Records from a dataset:
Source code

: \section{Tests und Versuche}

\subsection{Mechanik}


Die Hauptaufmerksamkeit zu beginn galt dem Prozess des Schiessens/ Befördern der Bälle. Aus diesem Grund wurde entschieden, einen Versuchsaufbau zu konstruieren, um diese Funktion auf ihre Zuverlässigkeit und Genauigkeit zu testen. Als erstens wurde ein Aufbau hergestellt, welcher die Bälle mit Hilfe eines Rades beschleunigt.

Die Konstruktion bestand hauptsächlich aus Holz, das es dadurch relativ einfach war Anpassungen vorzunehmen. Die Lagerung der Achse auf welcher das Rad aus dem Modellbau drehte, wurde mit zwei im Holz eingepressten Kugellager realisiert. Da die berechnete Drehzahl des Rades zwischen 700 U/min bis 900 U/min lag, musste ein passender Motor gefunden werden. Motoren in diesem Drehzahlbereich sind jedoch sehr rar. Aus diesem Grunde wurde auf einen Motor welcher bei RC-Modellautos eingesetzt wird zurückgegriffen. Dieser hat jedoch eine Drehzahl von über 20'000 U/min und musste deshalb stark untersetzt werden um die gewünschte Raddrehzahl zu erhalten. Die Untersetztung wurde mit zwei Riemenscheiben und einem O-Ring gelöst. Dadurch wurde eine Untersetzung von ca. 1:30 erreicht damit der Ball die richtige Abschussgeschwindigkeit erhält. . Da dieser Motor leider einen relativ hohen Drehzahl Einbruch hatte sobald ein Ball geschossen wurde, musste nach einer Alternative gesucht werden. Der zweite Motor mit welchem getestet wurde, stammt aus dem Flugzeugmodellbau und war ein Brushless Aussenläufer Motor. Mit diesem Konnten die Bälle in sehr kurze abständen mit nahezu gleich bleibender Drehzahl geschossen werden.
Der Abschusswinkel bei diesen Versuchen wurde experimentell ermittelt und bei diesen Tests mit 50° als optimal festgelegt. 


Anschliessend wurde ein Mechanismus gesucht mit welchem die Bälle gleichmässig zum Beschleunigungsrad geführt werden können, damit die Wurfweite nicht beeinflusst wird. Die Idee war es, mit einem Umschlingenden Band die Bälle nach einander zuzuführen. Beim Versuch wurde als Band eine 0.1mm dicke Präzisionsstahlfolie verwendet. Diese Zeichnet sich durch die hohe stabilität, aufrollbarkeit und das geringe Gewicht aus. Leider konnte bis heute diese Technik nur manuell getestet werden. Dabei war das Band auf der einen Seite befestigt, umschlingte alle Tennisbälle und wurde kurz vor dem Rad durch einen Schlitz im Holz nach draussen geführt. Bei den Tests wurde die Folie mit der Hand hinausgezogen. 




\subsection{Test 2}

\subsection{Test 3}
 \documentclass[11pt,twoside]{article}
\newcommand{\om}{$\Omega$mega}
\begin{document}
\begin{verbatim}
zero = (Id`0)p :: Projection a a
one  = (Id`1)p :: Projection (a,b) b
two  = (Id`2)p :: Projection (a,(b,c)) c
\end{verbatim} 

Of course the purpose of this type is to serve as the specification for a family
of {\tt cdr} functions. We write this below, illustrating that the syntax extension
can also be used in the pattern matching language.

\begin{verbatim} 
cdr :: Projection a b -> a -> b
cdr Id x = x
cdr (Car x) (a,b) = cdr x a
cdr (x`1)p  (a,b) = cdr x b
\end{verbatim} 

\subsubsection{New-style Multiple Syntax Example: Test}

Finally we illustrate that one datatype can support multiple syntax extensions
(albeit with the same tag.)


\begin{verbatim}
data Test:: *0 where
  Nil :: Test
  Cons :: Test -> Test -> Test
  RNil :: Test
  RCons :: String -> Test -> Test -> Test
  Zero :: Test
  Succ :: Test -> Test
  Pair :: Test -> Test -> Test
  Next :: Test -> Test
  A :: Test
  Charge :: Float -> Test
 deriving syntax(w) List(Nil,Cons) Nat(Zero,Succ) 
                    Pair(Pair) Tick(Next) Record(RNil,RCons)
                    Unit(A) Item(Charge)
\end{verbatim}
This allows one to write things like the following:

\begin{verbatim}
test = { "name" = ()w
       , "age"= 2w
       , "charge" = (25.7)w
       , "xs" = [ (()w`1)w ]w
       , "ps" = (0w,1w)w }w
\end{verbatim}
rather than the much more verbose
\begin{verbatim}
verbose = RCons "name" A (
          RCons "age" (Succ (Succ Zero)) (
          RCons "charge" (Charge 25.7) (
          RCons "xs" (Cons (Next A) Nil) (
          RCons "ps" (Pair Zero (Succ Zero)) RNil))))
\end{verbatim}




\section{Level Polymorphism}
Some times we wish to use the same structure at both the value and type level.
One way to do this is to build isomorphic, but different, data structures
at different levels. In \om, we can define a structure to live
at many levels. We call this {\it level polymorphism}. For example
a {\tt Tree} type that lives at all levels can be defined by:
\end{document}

Work to complete:
Word for word, restate the lines from the one holding "Succ :: Test -> Test" to the last line of the records.

Solution for this task:
  Succ :: Test -> Test
  Pair :: Test -> Test -> Test
  Next :: Test -> Test
  A :: Test
  Charge :: Float -> Test
 deriving syntax(w) List(Nil,Cons) Nat(Zero,Succ) 
                    Pair(Pair) Tick(Next) Record(RNil,RCons)
                    Unit(A) Item(Charge)
\end{verbatim}
This allows one to write things like the following:

\begin{verbatim}
test = { "name" = ()w
       , "age"= 2w
       , "charge" = (25.7)w
       , "xs" = [ (()w`1)w ]w
       , "ps" = (0w,1w)w }w
\end{verbatim}
rather than the much more verbose
\begin{verbatim}
verbose = RCons "name" A (
          RCons "age" (Succ (Succ Zero)) (
          RCons "charge" (Charge 25.7) (
          RCons "xs" (Cons (Next A) Nil) (
          RCons "ps" (Pair Zero (Succ Zero)) RNil))))
\end{verbatim}




\section{Level Polymorphism}
Some times we wish to use the same structure at both the value and type level.
One way to do this is to build isomorphic, but different, data structures
at different levels. In \om, we can define a structure to live
at many levels. We call this {\it level polymorphism}. For example
a {\tt Tree} type that lives at all levels can be defined by:
\end{document}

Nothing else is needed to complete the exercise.